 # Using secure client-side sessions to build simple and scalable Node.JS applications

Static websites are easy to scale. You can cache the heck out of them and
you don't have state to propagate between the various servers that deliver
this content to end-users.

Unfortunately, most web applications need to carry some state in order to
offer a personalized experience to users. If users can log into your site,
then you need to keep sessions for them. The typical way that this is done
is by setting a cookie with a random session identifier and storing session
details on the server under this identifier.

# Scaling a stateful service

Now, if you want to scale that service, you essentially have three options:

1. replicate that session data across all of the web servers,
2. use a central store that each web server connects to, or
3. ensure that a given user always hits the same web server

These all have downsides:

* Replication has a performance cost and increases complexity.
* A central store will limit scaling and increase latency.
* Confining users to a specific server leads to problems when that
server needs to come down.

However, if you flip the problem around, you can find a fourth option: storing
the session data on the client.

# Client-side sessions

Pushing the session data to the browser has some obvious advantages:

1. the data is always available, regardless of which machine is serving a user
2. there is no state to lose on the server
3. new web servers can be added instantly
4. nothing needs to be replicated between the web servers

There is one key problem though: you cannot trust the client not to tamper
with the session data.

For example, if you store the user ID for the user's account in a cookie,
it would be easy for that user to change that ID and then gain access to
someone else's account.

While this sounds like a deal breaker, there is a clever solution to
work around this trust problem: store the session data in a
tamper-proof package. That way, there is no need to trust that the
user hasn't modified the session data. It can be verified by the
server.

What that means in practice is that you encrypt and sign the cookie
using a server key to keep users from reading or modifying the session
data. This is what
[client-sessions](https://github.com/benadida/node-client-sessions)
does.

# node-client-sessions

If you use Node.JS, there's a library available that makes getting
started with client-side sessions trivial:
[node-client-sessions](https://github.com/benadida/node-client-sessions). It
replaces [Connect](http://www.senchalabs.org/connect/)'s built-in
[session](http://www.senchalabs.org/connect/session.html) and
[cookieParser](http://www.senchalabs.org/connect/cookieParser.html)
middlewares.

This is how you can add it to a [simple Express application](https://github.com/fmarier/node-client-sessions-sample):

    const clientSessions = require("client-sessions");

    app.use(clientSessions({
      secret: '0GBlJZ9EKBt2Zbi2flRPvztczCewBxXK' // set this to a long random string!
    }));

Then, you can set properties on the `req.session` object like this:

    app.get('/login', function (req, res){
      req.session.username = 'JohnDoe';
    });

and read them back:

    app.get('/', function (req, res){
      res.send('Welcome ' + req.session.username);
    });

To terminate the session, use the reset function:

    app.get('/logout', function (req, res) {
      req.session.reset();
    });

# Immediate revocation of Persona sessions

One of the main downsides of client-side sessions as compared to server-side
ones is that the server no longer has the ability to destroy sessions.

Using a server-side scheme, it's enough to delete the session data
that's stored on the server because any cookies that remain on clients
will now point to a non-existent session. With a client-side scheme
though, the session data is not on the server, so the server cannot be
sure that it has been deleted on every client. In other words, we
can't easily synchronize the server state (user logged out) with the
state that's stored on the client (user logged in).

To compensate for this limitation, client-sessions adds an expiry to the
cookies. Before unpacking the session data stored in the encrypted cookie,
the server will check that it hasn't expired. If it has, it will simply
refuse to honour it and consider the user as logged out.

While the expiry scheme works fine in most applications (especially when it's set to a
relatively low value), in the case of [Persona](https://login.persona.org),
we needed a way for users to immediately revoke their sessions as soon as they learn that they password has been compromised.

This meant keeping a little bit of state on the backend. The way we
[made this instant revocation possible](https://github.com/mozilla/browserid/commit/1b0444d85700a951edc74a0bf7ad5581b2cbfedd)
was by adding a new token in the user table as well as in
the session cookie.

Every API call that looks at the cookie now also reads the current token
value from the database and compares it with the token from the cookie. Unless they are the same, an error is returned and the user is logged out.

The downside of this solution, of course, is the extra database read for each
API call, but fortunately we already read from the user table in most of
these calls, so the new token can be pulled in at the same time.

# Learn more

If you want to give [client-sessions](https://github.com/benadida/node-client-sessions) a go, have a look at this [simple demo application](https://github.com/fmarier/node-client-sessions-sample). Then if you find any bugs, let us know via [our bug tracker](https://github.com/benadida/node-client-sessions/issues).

────────────────────────────────────────

§ **Exercise requirements**: An exact copy of the listing above is what is wanted.

§ **Exercise result**:
 # Using secure client-side sessions to build simple and scalable Node.JS applications

Static websites are easy to scale. You can cache the heck out of them and
you don't have state to propagate between the various servers that deliver
this content to end-users.

Unfortunately, most web applications need to carry some state in order to
offer a personalized experience to users. If users can log into your site,
then you need to keep sessions for them. The typical way that this is done
is by setting a cookie with a random session identifier and storing session
details on the server under this identifier.

# Scaling a stateful service

Now, if you want to scale that service, you essentially have three options:

1. replicate that session data across all of the web servers,
2. use a central store that each web server connects to, or
3. ensure that a given user always hits the same web server

These all have downsides:

* Replication has a performance cost and increases complexity.
* A central store will limit scaling and increase latency.
* Confining users to a specific server leads to problems when that
server needs to come down.

However, if you flip the problem around, you can find a fourth option: storing
the session data on the client.

# Client-side sessions

Pushing the session data to the browser has some obvious advantages:

1. the data is always available, regardless of which machine is serving a user
2. there is no state to lose on the server
3. new web servers can be added instantly
4. nothing needs to be replicated between the web servers

There is one key problem though: you cannot trust the client not to tamper
with the session data.

For example, if you store the user ID for the user's account in a cookie,
it would be easy for that user to change that ID and then gain access to
someone else's account.

While this sounds like a deal breaker, there is a clever solution to
work around this trust problem: store the session data in a
tamper-proof package. That way, there is no need to trust that the
user hasn't modified the session data. It can be verified by the
server.

What that means in practice is that you encrypt and sign the cookie
using a server key to keep users from reading or modifying the session
data. This is what
[client-sessions](https://github.com/benadida/node-client-sessions)
does.

# node-client-sessions

If you use Node.JS, there's a library available that makes getting
started with client-side sessions trivial:
[node-client-sessions](https://github.com/benadida/node-client-sessions). It
replaces [Connect](http://www.senchalabs.org/connect/)'s built-in
[session](http://www.senchalabs.org/connect/session.html) and
[cookieParser](http://www.senchalabs.org/connect/cookieParser.html)
middlewares.

This is how you can add it to a [simple Express application](https://github.com/fmarier/node-client-sessions-sample):

    const clientSessions = require("client-sessions");

    app.use(clientSessions({
      secret: '0GBlJZ9EKBt2Zbi2flRPvztczCewBxXK' // set this to a long random string!
    }));

Then, you can set properties on the `req.session` object like this:

    app.get('/login', function (req, res){
      req.session.username = 'JohnDoe';
    });

and read them back:

    app.get('/', function (req, res){
      res.send('Welcome ' + req.session.username);
    });

To terminate the session, use the reset function:

    app.get('/logout', function (req, res) {
      req.session.reset();
    });

# Immediate revocation of Persona sessions

One of the main downsides of client-side sessions as compared to server-side
ones is that the server no longer has the ability to destroy sessions.

Using a server-side scheme, it's enough to delete the session data
that's stored on the server because any cookies that remain on clients
will now point to a non-existent session. With a client-side scheme
though, the session data is not on the server, so the server cannot be
sure that it has been deleted on every client. In other words, we
can't easily synchronize the server state (user logged out) with the
state that's stored on the client (user logged in).

To compensate for this limitation, client-sessions adds an expiry to the
cookies. Before unpacking the session data stored in the encrypted cookie,
the server will check that it hasn't expired. If it has, it will simply
refuse to honour it and consider the user as logged out.

While the expiry scheme works fine in most applications (especially when it's set to a
relatively low value), in the case of [Persona](https://login.persona.org),
we needed a way for users to immediately revoke their sessions as soon as they learn that they password has been compromised.

This meant keeping a little bit of state on the backend. The way we
[made this instant revocation possible](https://github.com/mozilla/browserid/commit/1b0444d85700a951edc74a0bf7ad5581b2cbfedd)
was by adding a new token in the user table as well as in
the session cookie.

Every API call that looks at the cookie now also reads the current token
value from the database and compares it with the token from the cookie. Unless they are the same, an error is returned and the user is logged out.

The downside of this solution, of course, is the extra database read for each
API call, but fortunately we already read from the user table in most of
these calls, so the new token can be pulled in at the same time.

# Learn more

If you want to give [client-sessions](https://github.com/benadida/node-client-sessions) a go, have a look at this [simple demo application](https://github.com/fmarier/node-client-sessions-sample). Then if you find any bugs, let us know via [our bug tracker](https://github.com/benadida/node-client-sessions/issues).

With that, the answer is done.